- **WHAT THIS TASK INVOLVES**
After locating the line with "8. At bit index" in the data that follows, return it and every later line exactly, up to and including the line with "Therefore, $int(0b01101101) = 109$.".

'''

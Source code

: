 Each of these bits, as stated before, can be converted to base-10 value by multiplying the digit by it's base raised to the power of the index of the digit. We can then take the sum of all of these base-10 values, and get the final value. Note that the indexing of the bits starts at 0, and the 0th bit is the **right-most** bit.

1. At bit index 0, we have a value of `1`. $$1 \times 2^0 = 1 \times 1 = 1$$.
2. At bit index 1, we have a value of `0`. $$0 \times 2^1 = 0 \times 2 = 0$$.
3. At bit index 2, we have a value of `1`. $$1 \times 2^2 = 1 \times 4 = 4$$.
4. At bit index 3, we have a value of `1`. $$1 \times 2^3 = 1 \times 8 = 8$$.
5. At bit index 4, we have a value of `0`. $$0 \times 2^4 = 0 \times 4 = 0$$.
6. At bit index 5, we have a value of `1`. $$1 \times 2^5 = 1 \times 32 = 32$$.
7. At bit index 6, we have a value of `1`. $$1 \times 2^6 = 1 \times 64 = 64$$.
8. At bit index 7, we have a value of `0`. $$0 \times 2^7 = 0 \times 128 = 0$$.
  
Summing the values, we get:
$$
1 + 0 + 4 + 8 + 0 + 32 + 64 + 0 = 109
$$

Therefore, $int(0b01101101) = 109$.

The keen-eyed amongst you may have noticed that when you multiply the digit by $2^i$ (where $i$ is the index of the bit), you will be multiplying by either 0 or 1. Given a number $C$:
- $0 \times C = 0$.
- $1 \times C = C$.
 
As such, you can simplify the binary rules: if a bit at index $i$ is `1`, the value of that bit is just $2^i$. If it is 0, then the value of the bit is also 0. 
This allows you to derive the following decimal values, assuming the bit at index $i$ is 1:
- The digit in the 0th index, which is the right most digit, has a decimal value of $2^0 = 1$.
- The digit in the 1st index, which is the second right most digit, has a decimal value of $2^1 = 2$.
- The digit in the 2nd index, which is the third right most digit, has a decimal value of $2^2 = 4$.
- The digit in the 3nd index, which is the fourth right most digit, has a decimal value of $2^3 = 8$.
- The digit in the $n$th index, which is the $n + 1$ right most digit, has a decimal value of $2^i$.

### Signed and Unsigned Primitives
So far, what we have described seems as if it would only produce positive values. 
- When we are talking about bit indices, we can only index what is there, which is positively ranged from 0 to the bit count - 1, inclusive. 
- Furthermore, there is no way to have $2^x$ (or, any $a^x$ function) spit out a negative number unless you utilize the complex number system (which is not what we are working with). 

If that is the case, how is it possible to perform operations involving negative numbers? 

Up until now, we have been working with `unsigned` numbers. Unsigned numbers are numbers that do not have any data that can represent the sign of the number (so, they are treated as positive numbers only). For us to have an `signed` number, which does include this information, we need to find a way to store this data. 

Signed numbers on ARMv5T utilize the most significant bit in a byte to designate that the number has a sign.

'''

- **TASK SOLUTION**
8. At bit index 7, we have a value of `0`. $$0 \times 2^7 = 0 \times 128 = 0$$.
  
Summing the values, we get:
$$
1 + 0 + 4 + 8 + 0 + 32 + 64 + 0 = 109
$$

Therefore, $int(0b01101101) = 109$.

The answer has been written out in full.